Walsh honored to follow Longwell

Blair Walsh (Hannah Foslien/Getty)

Rookie kicker Blair Walsh said he would have liked the chance to learn from Ryan Longwell, but the Vikings made the decision to go with the younger leg. Now Walsh has the task of living up to that trust and fitting in with a kicking unit that had been together a long time.

Blair Walsh never had the chance to compete against Ryan Longwell to be Minnesota's kicker this season.

He didn't even get to meet him.

Yes, the job is already Walsh's, barring training camp trouble or the sudden availability of a too-good-to-pass-up alternative. The significance of this important, coveted position has not been lost on the rookie drafted by the Vikings in the sixth round out of Georgia.

"There are 32 of these jobs.
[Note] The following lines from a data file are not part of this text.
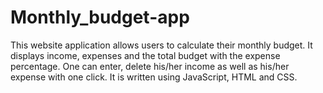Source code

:# Monthly_budget-app
This website application allows users to calculate their monthly budget.
It displays income, expenses and the total budget with the expense percentage.
One can enter, delete his/her income as well as his/her expense with one click.
It is written using JavaScript, HTML and CSS.
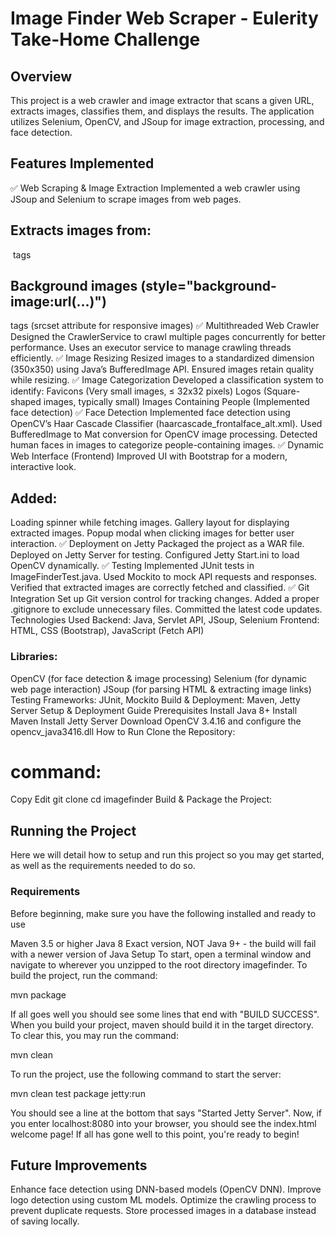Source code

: # Image Finder Web Scraper - Eulerity Take-Home Challenge
## Overview
This project is a web crawler and image extractor that scans a given URL, extracts images, classifies them, and displays the results. The application utilizes Selenium, OpenCV, and JSoup for image extraction, processing, and face detection.

## Features Implemented
✅ Web Scraping & Image Extraction
Implemented a web crawler using JSoup and Selenium to scrape images from web pages.

## Extracts images from:
<img> tags
## Background images (style="background-image:url(...)")
<source> tags (srcset attribute for responsive images)
✅ Multithreaded Web Crawler
Designed the CrawlerService to crawl multiple pages concurrently for better performance.
Uses an executor service to manage crawling threads efficiently.
✅ Image Resizing
Resized images to a standardized dimension (350x350) using Java’s BufferedImage API.
Ensured images retain quality while resizing.
✅ Image Categorization
Developed a classification system to identify:
Favicons (Very small images, ≤ 32x32 pixels)
Logos (Square-shaped images, typically small)
Images Containing People (Implemented face detection)
✅ Face Detection
Implemented face detection using OpenCV’s Haar Cascade Classifier (haarcascade_frontalface_alt.xml).
Used BufferedImage to Mat conversion for OpenCV image processing.
Detected human faces in images to categorize people-containing images.
✅ Dynamic Web Interface (Frontend)
Improved UI with Bootstrap for a modern, interactive look.

## Added:
Loading spinner while fetching images.
Gallery layout for displaying extracted images.
Popup modal when clicking images for better user interaction.
✅ Deployment on Jetty
Packaged the project as a WAR file.
Deployed on Jetty Server for testing.
Configured Jetty Start.ini to load OpenCV dynamically.
✅ Testing
Implemented JUnit tests in ImageFinderTest.java.
Used Mockito to mock API requests and responses.
Verified that extracted images are correctly fetched and classified.
✅ Git Integration
Set up Git version control for tracking changes.
Added a proper .gitignore to exclude unnecessary files.
Committed the latest code updates.
Technologies Used
Backend: Java, Servlet API, JSoup, Selenium
Frontend: HTML, CSS (Bootstrap), JavaScript (Fetch API)

### Libraries:
OpenCV (for face detection & image processing)
Selenium (for dynamic web page interaction)
JSoup (for parsing HTML & extracting image links)
Testing Frameworks: JUnit, Mockito
Build & Deployment: Maven, Jetty Server
Setup & Deployment Guide
Prerequisites
Install Java 8+
Install Maven
Install Jetty Server
Download OpenCV 3.4.16 and configure the opencv_java3416.dll
How to Run
Clone the Repository:

# command:
Copy
Edit
git clone <repository-url>
cd imagefinder
Build & Package the Project:

## Running the Project
Here we will detail how to setup and run this project so you may get started, as well as the requirements needed to do so.

### Requirements
Before beginning, make sure you have the following installed and ready to use

Maven 3.5 or higher
Java 8
Exact version, NOT Java 9+ - the build will fail with a newer version of Java
Setup
To start, open a terminal window and navigate to wherever you unzipped to the root directory imagefinder. To build the project, run the command:

mvn package

If all goes well you should see some lines that end with "BUILD SUCCESS". When you build your project, maven should build it in the target directory. To clear this, you may run the command:

mvn clean

To run the project, use the following command to start the server:

mvn clean test package jetty:run

You should see a line at the bottom that says "Started Jetty Server". Now, if you enter localhost:8080 into your browser, you should see the index.html welcome page! If all has gone well to this point, you're ready to begin!

## Future Improvements
Enhance face detection using DNN-based models (OpenCV DNN).
Improve logo detection using custom ML models.
Optimize the crawling process to prevent duplicate requests.
Store processed images in a database instead of saving locally.
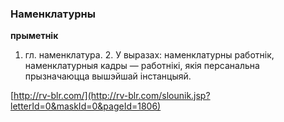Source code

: ### Наменклатурны
**прыметнік**

1. гл. наменклатура. 2. У выразах: наменклатурны работнік, наменклатурныя кадры — работнікі, якія персанальна прызначаюцца вышэйшай інстанцыяй.

<a rel="author">[http://rv-blr.com/](http://rv-blr.com/slounik.jsp?letterId=0&maskId=0&pageId=1806)</a>
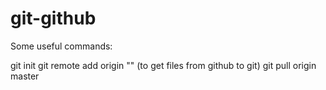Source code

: # git-github
Some useful commands:

git init
git remote add origin "" (to get files from github to git)
git pull origin master
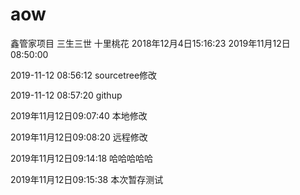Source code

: # aow
鑫管家项目
三生三世
十里桃花
2018年12月4日15:16:23 
2019年11月12日08:50:00

 
2019-11-12 08:56:12 sourcetree修改
 
2019-11-12 08:57:20 githup
 

 2019年11月12日09:07:40  本地修改
 
2019年11月12日09:08:20 远程修改

2019年11月12日09:14:18 哈哈哈哈哈

2019年11月12日09:15:38  本次暂存测试

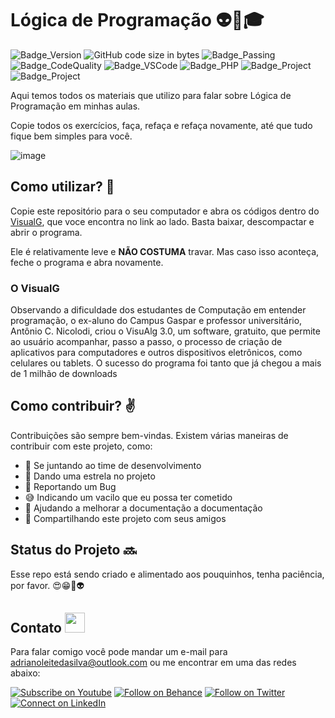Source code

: # Lógica de Programação 👽💜🎓

![Badge_Version](https://img.shields.io/badge/Version-1.0-ED2B88.svg)
![GitHub code size in bytes](https://img.shields.io/github/languages/code-size/adrianoleitedasilva/material-logica?color=662C91&label=Size)
![Badge_Passing](https://img.shields.io/badge/Build-Passing-88CE02.svg)
![Badge_CodeQuality](https://img.shields.io/badge/CodeQuality-Good-F44A6A.svg)
![Badge_VSCode](https://img.shields.io/badge/MadeWith-VisualG-007ACC.svg)
![Badge_PHP](https://img.shields.io/badge/Language-Portugol-00B8FC.svg)
![Badge_Project](https://img.shields.io/badge/Projeto-Lógica-1ED760.svg)
![Badge_Project](https://img.shields.io/badge/Dev-AdrianoLeitedaSilva-00A98F.svg)

Aqui temos todos os materiais que utilizo para falar sobre Lógica de Programação em minhas aulas.

Copie todos os exercícios, faça, refaça e refaça novamente, até que tudo fique bem simples para você.

![image](https://user-images.githubusercontent.com/6373438/98488870-3d655300-220a-11eb-9877-107a184487bf.png)

## Como utilizar? 🗿

Copie este repositório para o seu computador e abra os códigos dentro do [VisualG](https://visualg3.com.br/baixe-o-visualg-3-0-7/), que voce encontra no link ao lado. Basta baixar, descompactar e abrir o programa.

Ele é relativamente leve e __NÃO COSTUMA__ travar. Mas caso isso aconteça, feche o programa e abra novamente.

### O VisualG

Observando a dificuldade dos estudantes de Computação em entender programação, o ex-aluno do Campus Gaspar e professor universitário, Antônio C. Nicolodi, criou o VisuAlg 3.0, um software, gratuito, que permite ao usuário acompanhar, passo a passo, o processo de criação de aplicativos para computadores e outros dispositivos eletrônicos, como celulares ou tablets. O sucesso do programa foi tanto que já chegou a mais de 1 milhão de downloads

## Como contribuir? ✌️

Contribuições são sempre bem-vindas. Existem várias maneiras de contribuir com este projeto, como:

- 💪 Se juntando ao time de desenvolvimento
- 🌟 Dando uma estrela no projeto
- 🐛 Reportando um Bug
- 😅 Indicando um vacilo que eu possa ter cometido
- 📄 Ajudando a melhorar a documentação a documentação
- 🚀 Compartilhando este projeto com seus amigos

## Status do Projeto 🔜

Esse repo está sendo criado e alimentado aos pouquinhos, tenha paciência, por favor. 😍😁💜👽

## Contato <img src="https://github.com/adrianoleitedasilva/adrianoleitedasilva/blob/main/hey.gif?raw=true" width="32px">

Para falar comigo você pode mandar um e-mail para adrianoleitedasilva@outlook.com ou me encontrar em uma das redes abaixo:

[![Subscribe on Youtube](https://img.shields.io/badge/--youtube?label=Youtube&logo=Youtube&style=social)](https://www.youtube.com/adrianoleitedasilva/)
[![Follow on Behance](https://img.shields.io/badge/--behance?label=Behance&logo=Behance&style=social)](https://www.behance.net/silvaadrianleite)
[![Follow on Twitter](https://img.shields.io/badge/--twitter?label=Twitter&logo=Twitter&style=social)](https://twitter.com/_adrianosilva89) 
[![Connect on LinkedIn](https://img.shields.io/badge/--linkedin?label=LinkedIn&logo=LinkedIn&style=social)](https://www.linkedin.com/in/adrianoleitedasilva/)
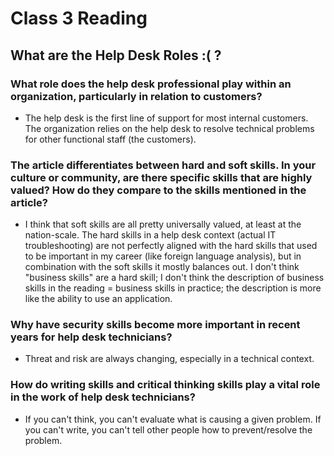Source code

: # Class 3 Reading
## What are the Help Desk Roles :( ?

### What role does the help desk professional play within an organization, particularly in relation to customers?
   - The help desk is the first line of support for most internal customers. The organization relies on the help desk to resolve technical problems for other functional staff (the customers).

### The article differentiates between hard and soft skills. In your culture or community, are there specific skills that are highly valued? How do they compare to the skills mentioned in the article?
   - I think that soft skills are all pretty universally valued, at least at the nation-scale. The hard skills in a help desk context (actual IT troubleshooting) are not perfectly aligned with the hard skills that used to be important in my career (like foreign language analysis), but in combination with the soft skills it mostly balances out. I don't think "business skills" are a hard skill; I don't think the description of business skills in the reading = business skills in practice; the description is more like the ability to use an application.
     
### Why have security skills become more important in recent years for help desk technicians?
   - Threat and risk are always changing, especially in a technical context.

### How do writing skills and critical thinking skills play a vital role in the work of help desk technicians?
   - If you can't think, you can't evaluate what is causing a given problem. If you can't write, you can't tell other people how to prevent/resolve the problem.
To have one of them right now is exciting and humbling," Walsh said in a phone interview after the Vikings held their first spring practice, known around the league as organized team activities.
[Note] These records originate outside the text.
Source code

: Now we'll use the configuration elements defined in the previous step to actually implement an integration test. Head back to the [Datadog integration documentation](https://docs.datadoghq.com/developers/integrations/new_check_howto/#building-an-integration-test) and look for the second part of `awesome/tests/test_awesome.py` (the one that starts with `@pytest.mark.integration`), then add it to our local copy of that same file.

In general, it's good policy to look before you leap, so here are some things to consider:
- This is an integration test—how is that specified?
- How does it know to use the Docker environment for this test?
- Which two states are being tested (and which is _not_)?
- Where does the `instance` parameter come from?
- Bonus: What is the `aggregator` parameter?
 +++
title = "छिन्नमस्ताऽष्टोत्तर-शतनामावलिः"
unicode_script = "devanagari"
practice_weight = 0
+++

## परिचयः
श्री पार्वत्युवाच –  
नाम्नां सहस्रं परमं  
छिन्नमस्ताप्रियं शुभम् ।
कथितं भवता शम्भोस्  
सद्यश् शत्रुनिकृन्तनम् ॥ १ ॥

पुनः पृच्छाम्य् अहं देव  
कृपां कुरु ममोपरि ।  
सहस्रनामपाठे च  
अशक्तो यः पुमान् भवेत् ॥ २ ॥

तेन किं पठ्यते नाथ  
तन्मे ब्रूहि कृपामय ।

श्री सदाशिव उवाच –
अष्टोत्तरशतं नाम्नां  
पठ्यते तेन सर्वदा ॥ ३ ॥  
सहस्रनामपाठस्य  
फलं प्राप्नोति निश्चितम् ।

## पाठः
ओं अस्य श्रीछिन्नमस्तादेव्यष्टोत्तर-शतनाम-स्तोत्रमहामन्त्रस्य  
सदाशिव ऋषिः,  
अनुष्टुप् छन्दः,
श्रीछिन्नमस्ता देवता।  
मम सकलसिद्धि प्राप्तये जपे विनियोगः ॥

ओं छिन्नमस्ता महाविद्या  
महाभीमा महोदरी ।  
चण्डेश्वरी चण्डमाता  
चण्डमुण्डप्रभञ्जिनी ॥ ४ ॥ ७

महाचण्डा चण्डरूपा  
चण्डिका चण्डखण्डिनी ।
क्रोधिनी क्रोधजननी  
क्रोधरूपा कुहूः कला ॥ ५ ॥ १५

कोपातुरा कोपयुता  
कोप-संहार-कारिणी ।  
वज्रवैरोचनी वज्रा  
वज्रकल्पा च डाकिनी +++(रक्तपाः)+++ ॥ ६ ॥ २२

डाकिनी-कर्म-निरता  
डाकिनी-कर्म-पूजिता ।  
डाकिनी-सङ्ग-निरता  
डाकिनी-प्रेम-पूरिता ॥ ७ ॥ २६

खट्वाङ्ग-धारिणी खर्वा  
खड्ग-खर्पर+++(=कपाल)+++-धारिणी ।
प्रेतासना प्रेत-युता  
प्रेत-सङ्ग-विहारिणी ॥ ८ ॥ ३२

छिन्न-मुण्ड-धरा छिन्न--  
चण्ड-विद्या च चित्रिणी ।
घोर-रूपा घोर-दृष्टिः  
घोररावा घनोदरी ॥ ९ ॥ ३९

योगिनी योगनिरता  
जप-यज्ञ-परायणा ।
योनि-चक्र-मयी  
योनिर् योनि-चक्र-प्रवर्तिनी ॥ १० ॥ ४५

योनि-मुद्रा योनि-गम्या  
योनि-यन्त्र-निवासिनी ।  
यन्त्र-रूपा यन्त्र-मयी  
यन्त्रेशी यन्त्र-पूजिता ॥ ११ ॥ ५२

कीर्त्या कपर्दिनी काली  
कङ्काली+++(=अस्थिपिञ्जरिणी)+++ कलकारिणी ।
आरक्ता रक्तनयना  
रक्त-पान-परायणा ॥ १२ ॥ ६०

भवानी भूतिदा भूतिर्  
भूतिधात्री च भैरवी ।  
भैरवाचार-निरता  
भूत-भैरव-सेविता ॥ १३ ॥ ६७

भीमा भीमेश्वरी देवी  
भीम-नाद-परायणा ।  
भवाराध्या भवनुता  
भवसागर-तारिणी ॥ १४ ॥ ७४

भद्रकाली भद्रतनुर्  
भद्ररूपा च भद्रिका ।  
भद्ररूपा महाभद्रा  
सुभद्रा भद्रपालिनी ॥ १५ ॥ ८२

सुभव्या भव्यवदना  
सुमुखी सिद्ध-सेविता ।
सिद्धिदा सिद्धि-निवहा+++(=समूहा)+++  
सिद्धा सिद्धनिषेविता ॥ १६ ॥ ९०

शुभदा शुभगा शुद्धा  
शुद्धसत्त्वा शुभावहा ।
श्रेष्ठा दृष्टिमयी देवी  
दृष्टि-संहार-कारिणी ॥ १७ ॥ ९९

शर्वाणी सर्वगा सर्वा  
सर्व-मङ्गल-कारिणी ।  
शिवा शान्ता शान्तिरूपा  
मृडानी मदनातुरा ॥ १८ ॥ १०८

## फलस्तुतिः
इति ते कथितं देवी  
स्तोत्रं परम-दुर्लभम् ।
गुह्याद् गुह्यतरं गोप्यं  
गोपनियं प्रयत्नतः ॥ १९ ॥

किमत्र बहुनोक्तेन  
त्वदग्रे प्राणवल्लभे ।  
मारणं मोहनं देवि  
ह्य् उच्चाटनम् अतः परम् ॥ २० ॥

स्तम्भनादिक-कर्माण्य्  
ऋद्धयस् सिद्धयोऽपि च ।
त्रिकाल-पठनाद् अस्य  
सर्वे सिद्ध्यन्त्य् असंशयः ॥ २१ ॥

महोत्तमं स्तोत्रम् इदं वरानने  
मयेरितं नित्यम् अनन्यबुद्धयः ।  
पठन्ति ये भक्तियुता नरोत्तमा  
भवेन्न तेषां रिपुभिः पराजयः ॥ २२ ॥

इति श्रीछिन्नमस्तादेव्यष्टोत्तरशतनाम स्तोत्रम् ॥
Walsh said he didn't step onto the field with any different feelings about being on top of the depth chart, which until earlier this month still listed Longwell's prominent name first. The 16-year veteran was let go earlier this month in a cost-cutting move. Despite a down 2011 season during which he made 22 of 28 field-goal attempts, Longwell recorded 633 points in six years with the Vikings. That's third in franchise history behind Fred Cox and wide receiver Cris Carter, and Cox was with the team for 15 seasons.

"To come in behind him and be able to play after him is a big honor. He has big shoes to fill, that's for sure," Walsh said. "I would like to have met him and learned from him, but it is what it is."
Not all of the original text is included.